The reply should contain all of the data below, word for word.

• The data:
++++++++++
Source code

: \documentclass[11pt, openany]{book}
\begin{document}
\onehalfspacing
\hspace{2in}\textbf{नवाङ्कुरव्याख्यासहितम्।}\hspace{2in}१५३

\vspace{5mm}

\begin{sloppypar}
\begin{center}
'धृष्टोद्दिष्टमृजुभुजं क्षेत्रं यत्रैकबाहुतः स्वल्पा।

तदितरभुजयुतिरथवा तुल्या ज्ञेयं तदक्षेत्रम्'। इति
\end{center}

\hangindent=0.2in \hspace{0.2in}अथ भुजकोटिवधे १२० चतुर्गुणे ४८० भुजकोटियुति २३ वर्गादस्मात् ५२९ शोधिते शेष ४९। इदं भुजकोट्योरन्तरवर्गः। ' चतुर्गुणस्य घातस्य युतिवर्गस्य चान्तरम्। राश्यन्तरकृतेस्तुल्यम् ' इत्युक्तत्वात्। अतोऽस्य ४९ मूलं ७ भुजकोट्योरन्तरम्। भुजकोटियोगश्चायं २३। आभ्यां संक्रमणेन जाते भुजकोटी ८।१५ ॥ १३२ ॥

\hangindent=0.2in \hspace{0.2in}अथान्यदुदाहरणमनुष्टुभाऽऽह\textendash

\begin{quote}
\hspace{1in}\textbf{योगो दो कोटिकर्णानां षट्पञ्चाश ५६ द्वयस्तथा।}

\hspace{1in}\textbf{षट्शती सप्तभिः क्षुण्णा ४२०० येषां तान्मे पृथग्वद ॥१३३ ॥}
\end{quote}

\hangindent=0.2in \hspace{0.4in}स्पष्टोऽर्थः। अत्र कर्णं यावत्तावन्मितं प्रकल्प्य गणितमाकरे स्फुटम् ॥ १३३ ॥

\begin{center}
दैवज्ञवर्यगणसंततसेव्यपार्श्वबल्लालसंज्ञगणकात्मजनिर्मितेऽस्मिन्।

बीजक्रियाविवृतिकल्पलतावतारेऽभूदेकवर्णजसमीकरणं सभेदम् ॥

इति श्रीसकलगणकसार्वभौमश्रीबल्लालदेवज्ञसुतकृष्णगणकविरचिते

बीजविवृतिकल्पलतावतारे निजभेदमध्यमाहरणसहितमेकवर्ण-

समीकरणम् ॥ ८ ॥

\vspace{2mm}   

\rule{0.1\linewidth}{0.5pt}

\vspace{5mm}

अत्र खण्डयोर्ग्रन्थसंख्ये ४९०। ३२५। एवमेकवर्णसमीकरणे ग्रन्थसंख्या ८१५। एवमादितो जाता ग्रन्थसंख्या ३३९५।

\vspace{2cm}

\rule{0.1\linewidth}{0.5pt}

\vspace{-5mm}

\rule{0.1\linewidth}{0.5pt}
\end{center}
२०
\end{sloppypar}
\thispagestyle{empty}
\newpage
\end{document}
++++++++++
• Task solution:
Source code

: \documentclass[11pt, openany]{book}
\begin{document}
\onehalfspacing
\hspace{2in}\textbf{नवाङ्कुरव्याख्यासहितम्।}\hspace{2in}१५३

\vspace{5mm}

\begin{sloppypar}
\begin{center}
'धृष्टोद्दिष्टमृजुभुजं क्षेत्रं यत्रैकबाहुतः स्वल्पा।

तदितरभुजयुतिरथवा तुल्या ज्ञेयं तदक्षेत्रम्'। इति
\end{center}

\hangindent=0.2in \hspace{0.2in}अथ भुजकोटिवधे १२० चतुर्गुणे ४८० भुजकोटियुति २३ वर्गादस्मात् ५२९ शोधिते शेष ४९। इदं भुजकोट्योरन्तरवर्गः। ' चतुर्गुणस्य घातस्य युतिवर्गस्य चान्तरम्। राश्यन्तरकृतेस्तुल्यम् ' इत्युक्तत्वात्। अतोऽस्य ४९ मूलं ७ भुजकोट्योरन्तरम्। भुजकोटियोगश्चायं २३। आभ्यां संक्रमणेन जाते भुजकोटी ८।१५ ॥ १३२ ॥

\hangindent=0.2in \hspace{0.2in}अथान्यदुदाहरणमनुष्टुभाऽऽह\textendash

\begin{quote}
\hspace{1in}\textbf{योगो दो कोटिकर्णानां षट्पञ्चाश ५६ द्वयस्तथा।}

\hspace{1in}\textbf{षट्शती सप्तभिः क्षुण्णा ४२०० येषां तान्मे पृथग्वद ॥१३३ ॥}
\end{quote}

\hangindent=0.2in \hspace{0.4in}स्पष्टोऽर्थः। अत्र कर्णं यावत्तावन्मितं प्रकल्प्य गणितमाकरे स्फुटम् ॥ १३३ ॥

\begin{center}
दैवज्ञवर्यगणसंततसेव्यपार्श्वबल्लालसंज्ञगणकात्मजनिर्मितेऽस्मिन्।

बीजक्रियाविवृतिकल्पलतावतारेऽभूदेकवर्णजसमीकरणं सभेदम् ॥

इति श्रीसकलगणकसार्वभौमश्रीबल्लालदेवज्ञसुतकृष्णगणकविरचिते

बीजविवृतिकल्पलतावतारे निजभेदमध्यमाहरणसहितमेकवर्ण-

समीकरणम् ॥ ८ ॥

\vspace{2mm}   

\rule{0.1\linewidth}{0.5pt}

\vspace{5mm}

अत्र खण्डयोर्ग्रन्थसंख्ये ४९०। ३२५। एवमेकवर्णसमीकरणे ग्रन्थसंख्या ८१५। एवमादितो जाता ग्रन्थसंख्या ३३९५।

\vspace{2cm}

\rule{0.1\linewidth}{0.5pt}

\vspace{-5mm}

\rule{0.1\linewidth}{0.5pt}
\end{center}
२०
\end{sloppypar}
\thispagestyle{empty}
\newpage
\end{document}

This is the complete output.